◆ **WORK TO BE COMPLETED**: Please report how many lines of the following entries hold the word "client", giving the number alone.

◆ **DATASET RECORDS**:
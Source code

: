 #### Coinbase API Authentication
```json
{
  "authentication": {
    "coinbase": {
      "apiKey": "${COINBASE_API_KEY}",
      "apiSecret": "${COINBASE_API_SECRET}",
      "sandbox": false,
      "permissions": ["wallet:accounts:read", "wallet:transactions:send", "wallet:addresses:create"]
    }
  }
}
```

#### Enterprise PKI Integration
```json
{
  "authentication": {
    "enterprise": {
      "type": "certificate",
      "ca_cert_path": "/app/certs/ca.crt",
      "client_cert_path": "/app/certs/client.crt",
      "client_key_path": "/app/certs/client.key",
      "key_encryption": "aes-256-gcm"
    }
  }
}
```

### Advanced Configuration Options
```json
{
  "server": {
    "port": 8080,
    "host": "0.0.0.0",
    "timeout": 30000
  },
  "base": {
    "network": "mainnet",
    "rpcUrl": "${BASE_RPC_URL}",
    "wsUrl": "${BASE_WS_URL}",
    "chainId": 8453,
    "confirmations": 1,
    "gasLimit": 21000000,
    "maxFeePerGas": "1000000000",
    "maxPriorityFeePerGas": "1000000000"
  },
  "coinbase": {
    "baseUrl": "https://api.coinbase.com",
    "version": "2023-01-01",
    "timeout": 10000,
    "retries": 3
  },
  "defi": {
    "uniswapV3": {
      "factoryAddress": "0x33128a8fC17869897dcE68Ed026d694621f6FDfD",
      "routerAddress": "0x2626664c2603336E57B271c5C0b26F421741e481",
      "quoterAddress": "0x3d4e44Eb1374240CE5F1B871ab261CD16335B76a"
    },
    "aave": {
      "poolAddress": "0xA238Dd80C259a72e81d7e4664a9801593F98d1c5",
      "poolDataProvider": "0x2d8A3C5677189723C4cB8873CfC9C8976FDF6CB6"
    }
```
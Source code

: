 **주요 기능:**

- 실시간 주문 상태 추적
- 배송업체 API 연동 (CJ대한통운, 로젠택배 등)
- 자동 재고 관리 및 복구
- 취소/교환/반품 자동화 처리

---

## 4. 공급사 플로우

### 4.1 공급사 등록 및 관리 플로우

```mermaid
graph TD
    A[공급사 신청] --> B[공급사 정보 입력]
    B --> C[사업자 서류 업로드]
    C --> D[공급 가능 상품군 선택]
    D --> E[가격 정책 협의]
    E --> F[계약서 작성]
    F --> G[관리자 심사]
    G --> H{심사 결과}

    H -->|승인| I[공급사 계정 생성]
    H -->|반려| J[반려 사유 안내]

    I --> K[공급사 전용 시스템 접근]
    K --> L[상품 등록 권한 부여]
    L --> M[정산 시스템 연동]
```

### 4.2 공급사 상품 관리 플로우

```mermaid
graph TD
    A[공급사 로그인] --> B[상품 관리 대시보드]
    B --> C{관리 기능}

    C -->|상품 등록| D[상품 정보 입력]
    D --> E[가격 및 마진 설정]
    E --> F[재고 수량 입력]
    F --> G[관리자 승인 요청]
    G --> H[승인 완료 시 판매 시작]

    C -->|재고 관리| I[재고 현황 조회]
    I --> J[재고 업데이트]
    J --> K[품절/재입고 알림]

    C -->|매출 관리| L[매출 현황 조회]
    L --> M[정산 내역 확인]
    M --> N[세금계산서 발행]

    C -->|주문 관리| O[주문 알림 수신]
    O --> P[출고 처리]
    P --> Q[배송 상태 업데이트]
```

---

◆ **YOUR SOLUTION**: 2